Brief: The result should be every line in the data below that carries the string "part".

Stored data:
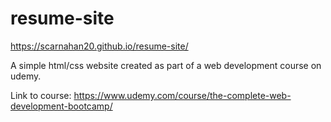 # resume-site

https://scarnahan20.github.io/resume-site/

A simple html/css website created as part of a web development course on udemy.

Link to course:
https://www.udemy.com/course/the-complete-web-development-bootcamp/
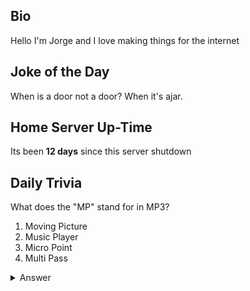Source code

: ## Bio

Hello I'm Jorge and I love making things for the internet

## Joke of the Day

When is a door not a door? When it's ajar.

## Home Server Up-Time

Its been **12 days** since this server shutdown


## Daily Trivia

What does the &quot;MP&quot; stand for in MP3?
 1. Moving Picture
 2. Music Player
 3. Micro Point
 4. Multi Pass

<details>
  <summary>Answer</summary>
  Moving Picture
</details>

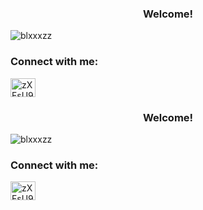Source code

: <h3 align="center">Welcome!</h3>

<p align="left"> <img src="https://komarev.com/ghpvc/?username=blxxxzz&label=Profile%20views&color=0e75b6&style=flat" alt="blxxxzz" /> </p>

<h3 align="left">Connect with me:</h3>
<p align="left">
<a href="https://discord.gg/zXFsU935HD" target="blank"><img align="center" src="https://raw.githubusercontent.com/rahuldkjain/github-profile-readme-generator/master/src/images/icons/Social/discord.svg" alt="zXFsU935HD" height="30" width="40" /></a>
</p><h3 align="center">Welcome!</h3>

<p align="left"> <img src="https://komarev.com/ghpvc/?username=blxxxzz&label=Profile%20views&color=0e75b6&style=flat" alt="blxxxzz" /> </p>

<h3 align="left">Connect with me:</h3>
<p align="left">
<a href="https://discord.gg/zXFsU935HD" target="blank"><img align="center" src="https://raw.githubusercontent.com/rahuldkjain/github-profile-readme-generator/master/src/images/icons/Social/discord.svg" alt="zXFsU935HD" height="30" width="40" /></a>
</p>
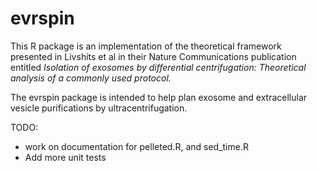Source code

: # evrspin

This R package is an implementation of the theoretical framework presented in Livshits et al in their Nature Communications publication entitled *Isolation of exosomes by differential centrifugation: Theoretical analysis of a commonly used protocol.*

The evrspin package is intended to help plan exosome and extracellular vesicle purifications by ultracentrifugation.


TODO:  
- work on documentation for pelleted.R, and sed\_time.R
- Add more unit tests

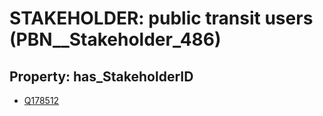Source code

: # STAKEHOLDER: __public transit users__ (PBN__Stakeholder_486)

## Property: has_StakeholderID

* [Q178512](Q178512)

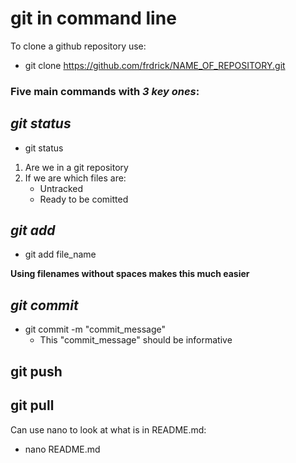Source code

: # git in command line
To clone a github repository use:
* git clone https://github.com/frdrick/NAME_OF_REPOSITORY.git

### Five main commands with *3 key ones*:
## *git status*
* git status
1. Are we in a git repository
2. If we are which files are:
    * Untracked
    * Ready to be comitted

## *git add*
* git add file_name

**Using filenames without spaces makes this much easier**
## *git commit*
* git commit -m "commit_message"
    * This "commit_message" should be informative
## git push
## git pull

Can use nano to look at what is in README.md:
* nano README.md
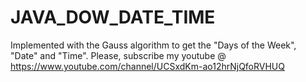 # JAVA_DOW_DATE_TIME
Implemented with the Gauss algorithm to get the "Days of the Week", "Date" and "Time". Please, subscribe my youtube @ https://www.youtube.com/channel/UCSxdKm-ao12hrNjQfoRVHUQ
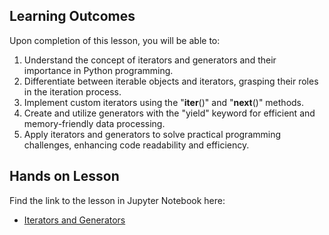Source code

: <!-- # Lesson: Iterators and Generators -->

## Learning Outcomes

Upon completion of this lesson, you will be able to:

1. Understand the concept of iterators and generators and their importance in Python programming.
2. Differentiate between iterable objects and iterators, grasping their roles in the iteration process.
3. Implement custom iterators using the "__iter__()" and "__next__()" methods.
4. Create and utilize generators with the "yield" keyword for efficient and memory-friendly data processing.
5. Apply iterators and generators to solve practical programming challenges, enhancing code readability and efficiency.

## Hands on Lesson

Find the link to the lesson in Jupyter Notebook here:

- [Iterators and Generators](https://github.com/data-bootcamp-v4/lessons/blob/main/1_intro_to_python/1.9_iterators_generators.ipynb)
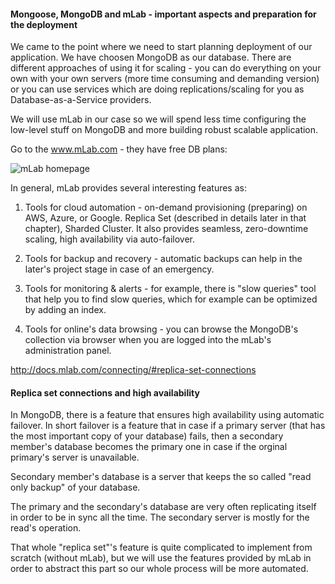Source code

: #### Mongoose, MongoDB and mLab - important aspects and preparation for the deployment

We came to the point where we need to start planning deployment of our application. We have choosen MongoDB as our database. There are different approaches of using it for scaling - you can do everything on your own with your own servers (more time consuming and demanding version) or you can use services which are doing replications/scaling for you as Database-as-a-Service providers.

We will use mLab in our case so we will spend less time configuring the low-level stuff on MongoDB and more building robust scalable application.

Go to the www.mLab.com - they have free DB plans:

![mLab homepage](http://test.przeorski.pl/book/601_mlab_homepage.png)

In general, mLab provides several interesting features as:

1) Tools for cloud automation - on-demand provisioning (preparing) on AWS, Azure, or Google. Replica Set (described in details later in that chapter), Sharded Cluster. It also provides seamless, zero-downtime scaling, high availability via auto-failover.

2) Tools for backup and recovery - automatic backups can help in the later's project stage in case of an emergency.

3) Tools for monitoring & alerts - for example, there is "slow queries" tool that help you to find slow queries, which for example can be optimized by adding an index.

4) Tools for online's data browsing - you can browse the MongoDB's collection via browser when you are logged into the mLab's administration panel.

http://docs.mlab.com/connecting/#replica-set-connections

#### Replica set connections and high availability

In MongoDB, there is a feature that ensures high availability using automatic failover. In short failover is a feature that in case if a primary server (that has the most important copy of your database) fails, then a secondary member's database becomes the primary one in case if the orginal primary's server is unavailable.

Secondary member's database is a server that keeps the so called "read only backup" of your database. 

The primary and the secondary's database are very often replicating itself in order to be in sync all the time. The secondary server is mostly for the read's operation. 

That whole "replica set"'s feature is quite complicated to implement from scratch (without mLab), but we will use the features provided by mLab in order to abstract this part so our whole process will be more automated.





















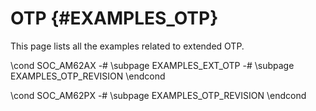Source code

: #  OTP {#EXAMPLES_OTP}

This page lists all the examples related to extended OTP.

\cond SOC_AM62AX
-# \subpage EXAMPLES_EXT_OTP
-# \subpage EXAMPLES_OTP_REVISION
\endcond

\cond SOC_AM62PX
-# \subpage EXAMPLES_OTP_REVISION
\endcond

Reply:
A simple html/css website created as part of a web development course on udemy.
That whole "replica set"'s feature is quite complicated to implement from scratch (without mLab), but we will use the features provided by mLab in order to abstract this part so our whole process will be more automated.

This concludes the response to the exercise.